- [Data extract]:

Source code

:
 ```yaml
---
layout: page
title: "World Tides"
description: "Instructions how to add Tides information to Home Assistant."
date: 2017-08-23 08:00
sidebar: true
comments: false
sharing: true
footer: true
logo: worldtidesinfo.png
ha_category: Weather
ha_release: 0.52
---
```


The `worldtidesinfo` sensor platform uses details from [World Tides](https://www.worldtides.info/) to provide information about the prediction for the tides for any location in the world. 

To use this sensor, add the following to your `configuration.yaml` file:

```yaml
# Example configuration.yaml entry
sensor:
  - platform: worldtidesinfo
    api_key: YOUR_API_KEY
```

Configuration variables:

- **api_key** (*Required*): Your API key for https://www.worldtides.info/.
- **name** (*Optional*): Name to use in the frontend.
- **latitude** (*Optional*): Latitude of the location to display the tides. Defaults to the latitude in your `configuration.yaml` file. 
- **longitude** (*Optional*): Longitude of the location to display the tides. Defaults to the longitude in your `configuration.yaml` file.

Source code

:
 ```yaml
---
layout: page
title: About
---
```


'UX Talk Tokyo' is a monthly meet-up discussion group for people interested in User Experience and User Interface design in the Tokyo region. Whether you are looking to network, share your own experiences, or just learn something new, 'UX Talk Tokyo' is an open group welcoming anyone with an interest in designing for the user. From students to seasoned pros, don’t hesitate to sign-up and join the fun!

- [Work task]: Repeat the full set of records exactly.

- [Response box]:
Source code

:
 ```yaml
---
layout: page
title: "World Tides"
description: "Instructions how to add Tides information to Home Assistant."
date: 2017-08-23 08:00
sidebar: true
comments: false
sharing: true
footer: true
logo: worldtidesinfo.png
ha_category: Weather
ha_release: 0.52
---
```


The `worldtidesinfo` sensor platform uses details from [World Tides](https://www.worldtides.info/) to provide information about the prediction for the tides for any location in the world. 

To use this sensor, add the following to your `configuration.yaml` file:

```yaml
# Example configuration.yaml entry
sensor:
  - platform: worldtidesinfo
    api_key: YOUR_API_KEY
```

Configuration variables:

- **api_key** (*Required*): Your API key for https://www.worldtides.info/.
- **name** (*Optional*): Name to use in the frontend.
- **latitude** (*Optional*): Latitude of the location to display the tides. Defaults to the latitude in your `configuration.yaml` file. 
- **longitude** (*Optional*): Longitude of the location to display the tides. Defaults to the longitude in your `configuration.yaml` file.

Source code

:
 ```yaml
---
layout: page
title: About
---
```


'UX Talk Tokyo' is a monthly meet-up discussion group for people interested in User Experience and User Interface design in the Tokyo region. Whether you are looking to network, share your own experiences, or just learn something new, 'UX Talk Tokyo' is an open group welcoming anyone with an interest in designing for the user. From students to seasoned pros, don’t hesitate to sign-up and join the fun!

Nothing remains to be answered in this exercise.